Former British music label

Castle Communications, also known as Castle Music, was a British independent record label and home video distributor founded in 1983 by Terry Shand, Cliff Dane, and Jon Beecher. Its video imprint was called Castle Vision. The label's production ceased in 2007, and its remaining rights are now chiefly vested in BMG Rights Management. Castle also operated subsidiary labels including Essential Records, Raw Power & When!.

==History==
Starting out as a mid-price catalogue reissue specialist, with labels including The Collector Series and Dojo, it grew into the largest European owner of repertoire outside the major record companies. It purchased catalogues including Pye, Piccadilly, Bradley's, Bronze, Black Sabbath, Sugar Hill, Transatlantic, Beserkley, All Platinum and Solar. They possessed most of the Transatlantic and Trailer catalogue.

Starting in the early 1980s, they released compilations and reissued work by Fairport Convention, John Renbourn, Barbara Dickson, Steeleye Span, the Watersons, Richard Thompson, Geoff Turton and many others. They also diversified to reissue several early albums by the Fall as well as "Pink Years" and "Blue Years" albums by Tangerine Dream, and compilations by Nurse with Wound and Current 93. They have also released a comprehensive compilation featuring songs by Canadian rock band, Triumph.

In the 1980s, they were notable for releasing many heavy metal compilations albums under the series name Metal Killers. Interest in these licensed releases led them to form their own heavy metal imprint Raw Power, to sign and promote new rock acts, rather than to just license older product from other more established labels.

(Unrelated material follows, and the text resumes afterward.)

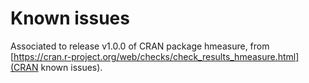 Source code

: # Known issues 
Associated to release v1.0.0 of CRAN package hmeasure, from [https://cran.r-project.org/web/checks/check_results_hmeasure.html](CRAN known issues).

The first signing to the Raw Power label was the NWOBHM act Hell's Belles, releasing their debut album and single in 1985. After several years, the Raw Power imprint was retired with the decline of heavy metal in the UK.

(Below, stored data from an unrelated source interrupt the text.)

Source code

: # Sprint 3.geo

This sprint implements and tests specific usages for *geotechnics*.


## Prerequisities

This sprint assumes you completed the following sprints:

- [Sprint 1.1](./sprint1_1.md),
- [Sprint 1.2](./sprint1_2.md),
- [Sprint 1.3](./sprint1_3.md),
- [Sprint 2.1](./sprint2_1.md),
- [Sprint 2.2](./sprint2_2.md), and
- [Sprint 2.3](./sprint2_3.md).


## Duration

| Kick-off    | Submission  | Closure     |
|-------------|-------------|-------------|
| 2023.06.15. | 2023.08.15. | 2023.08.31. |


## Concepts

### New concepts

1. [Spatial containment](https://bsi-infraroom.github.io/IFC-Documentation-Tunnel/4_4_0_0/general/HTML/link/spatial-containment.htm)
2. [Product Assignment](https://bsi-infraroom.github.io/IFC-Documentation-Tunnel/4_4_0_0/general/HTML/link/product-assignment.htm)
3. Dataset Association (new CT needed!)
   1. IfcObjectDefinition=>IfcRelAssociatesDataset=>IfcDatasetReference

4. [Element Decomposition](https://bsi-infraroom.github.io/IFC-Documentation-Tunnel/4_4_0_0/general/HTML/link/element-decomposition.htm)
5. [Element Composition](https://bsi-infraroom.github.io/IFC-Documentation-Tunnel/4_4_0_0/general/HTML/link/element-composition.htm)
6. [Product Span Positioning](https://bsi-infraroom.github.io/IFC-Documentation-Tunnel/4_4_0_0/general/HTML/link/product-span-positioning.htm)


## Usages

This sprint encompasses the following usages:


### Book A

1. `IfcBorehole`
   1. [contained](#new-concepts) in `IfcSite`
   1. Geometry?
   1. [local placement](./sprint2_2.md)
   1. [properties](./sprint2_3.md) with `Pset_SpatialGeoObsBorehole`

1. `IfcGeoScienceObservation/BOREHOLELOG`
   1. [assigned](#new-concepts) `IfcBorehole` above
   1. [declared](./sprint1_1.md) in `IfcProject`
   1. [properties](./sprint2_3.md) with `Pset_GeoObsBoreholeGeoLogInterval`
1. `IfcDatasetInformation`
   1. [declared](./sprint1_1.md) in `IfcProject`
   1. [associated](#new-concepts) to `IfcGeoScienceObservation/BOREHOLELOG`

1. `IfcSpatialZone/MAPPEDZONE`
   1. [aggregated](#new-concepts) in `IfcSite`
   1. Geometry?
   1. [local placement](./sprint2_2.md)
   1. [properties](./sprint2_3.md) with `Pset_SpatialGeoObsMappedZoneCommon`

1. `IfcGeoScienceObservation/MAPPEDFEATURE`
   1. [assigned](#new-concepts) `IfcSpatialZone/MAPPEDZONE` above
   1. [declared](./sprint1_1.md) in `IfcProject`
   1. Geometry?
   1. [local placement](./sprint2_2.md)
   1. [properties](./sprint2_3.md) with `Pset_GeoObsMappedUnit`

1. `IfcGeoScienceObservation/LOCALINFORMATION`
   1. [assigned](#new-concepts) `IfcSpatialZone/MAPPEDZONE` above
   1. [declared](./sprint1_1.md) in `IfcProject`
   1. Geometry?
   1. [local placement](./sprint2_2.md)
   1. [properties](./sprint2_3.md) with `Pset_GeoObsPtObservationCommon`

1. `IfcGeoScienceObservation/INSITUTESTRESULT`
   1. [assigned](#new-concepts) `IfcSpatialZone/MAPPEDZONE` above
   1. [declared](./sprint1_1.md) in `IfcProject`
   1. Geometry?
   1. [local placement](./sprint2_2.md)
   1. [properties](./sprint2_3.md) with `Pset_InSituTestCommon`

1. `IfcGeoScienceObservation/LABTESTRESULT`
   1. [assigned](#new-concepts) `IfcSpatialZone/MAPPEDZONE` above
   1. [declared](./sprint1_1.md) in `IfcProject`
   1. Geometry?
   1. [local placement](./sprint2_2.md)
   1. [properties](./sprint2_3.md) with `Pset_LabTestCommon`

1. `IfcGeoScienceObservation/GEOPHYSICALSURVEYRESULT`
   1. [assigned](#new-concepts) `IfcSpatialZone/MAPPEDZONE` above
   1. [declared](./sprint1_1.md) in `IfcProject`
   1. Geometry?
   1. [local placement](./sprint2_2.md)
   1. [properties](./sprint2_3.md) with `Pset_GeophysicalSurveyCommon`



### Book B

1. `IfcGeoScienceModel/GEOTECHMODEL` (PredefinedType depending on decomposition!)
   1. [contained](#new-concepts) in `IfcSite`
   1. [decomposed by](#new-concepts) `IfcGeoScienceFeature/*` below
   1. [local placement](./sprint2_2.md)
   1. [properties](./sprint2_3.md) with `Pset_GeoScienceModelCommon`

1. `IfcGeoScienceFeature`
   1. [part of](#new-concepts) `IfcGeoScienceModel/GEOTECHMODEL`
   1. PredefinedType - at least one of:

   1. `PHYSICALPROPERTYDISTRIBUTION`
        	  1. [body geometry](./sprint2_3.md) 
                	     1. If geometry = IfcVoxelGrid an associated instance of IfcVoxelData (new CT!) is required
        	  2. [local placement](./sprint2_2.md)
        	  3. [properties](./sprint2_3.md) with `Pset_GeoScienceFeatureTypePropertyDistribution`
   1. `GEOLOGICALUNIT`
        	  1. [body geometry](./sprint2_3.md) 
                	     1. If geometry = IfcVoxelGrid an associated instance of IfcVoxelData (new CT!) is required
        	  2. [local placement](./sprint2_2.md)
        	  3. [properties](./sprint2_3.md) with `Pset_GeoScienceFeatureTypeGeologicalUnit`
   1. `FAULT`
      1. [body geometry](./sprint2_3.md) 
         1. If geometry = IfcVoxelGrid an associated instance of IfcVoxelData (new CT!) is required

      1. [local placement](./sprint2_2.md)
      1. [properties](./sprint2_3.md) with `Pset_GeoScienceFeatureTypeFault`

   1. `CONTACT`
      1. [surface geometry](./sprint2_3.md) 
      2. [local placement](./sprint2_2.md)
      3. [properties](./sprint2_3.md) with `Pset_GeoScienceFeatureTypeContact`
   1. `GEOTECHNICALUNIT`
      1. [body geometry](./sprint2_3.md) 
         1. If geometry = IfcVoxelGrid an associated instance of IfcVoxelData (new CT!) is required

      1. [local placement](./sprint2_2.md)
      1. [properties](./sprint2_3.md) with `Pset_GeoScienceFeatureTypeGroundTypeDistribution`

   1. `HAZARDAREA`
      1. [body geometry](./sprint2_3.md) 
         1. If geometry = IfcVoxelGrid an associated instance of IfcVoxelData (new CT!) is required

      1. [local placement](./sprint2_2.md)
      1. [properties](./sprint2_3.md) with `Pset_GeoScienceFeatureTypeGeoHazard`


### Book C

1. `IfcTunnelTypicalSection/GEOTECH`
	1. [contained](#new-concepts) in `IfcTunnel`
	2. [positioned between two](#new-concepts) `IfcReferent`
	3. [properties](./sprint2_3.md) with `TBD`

Castle Communications was sold to Alliance Entertainment Corp, at the time the largest independent music distributor in the United States, for $38.5 million / £24.5 million in 1994. In 2000, they were acquired by Sanctuary Records Group. The label was dissolved when Sanctuary became a Universal Music Group subsidiary in 2007. Since 2013 Sanctuary has been owned by BMG Rights Management, with global distribution handled by Universal Music Group.

== Castle Vision/Home Video ==

Castle Vision was Castle Communications' home video distributor arm. It released many videotapes, including TUGS, The Raggy Dolls, Tumbledown Farm, Heathcliff, Alvin and the Chipmunks, You've Been Framed!, the Men of our Time series (documentaries about Hitler, Lenin, Gandhi and Kennedy), a documentary called Falklands War: The Untold Story, The Fugitive, Harry's Game as well as movies Bill & Ted's Excellent Adventure and Phantom of the Opera which, when released to the rental video market, were duplicated/distributed via CBS/Fox Video, acting as Castle's rental sales agent.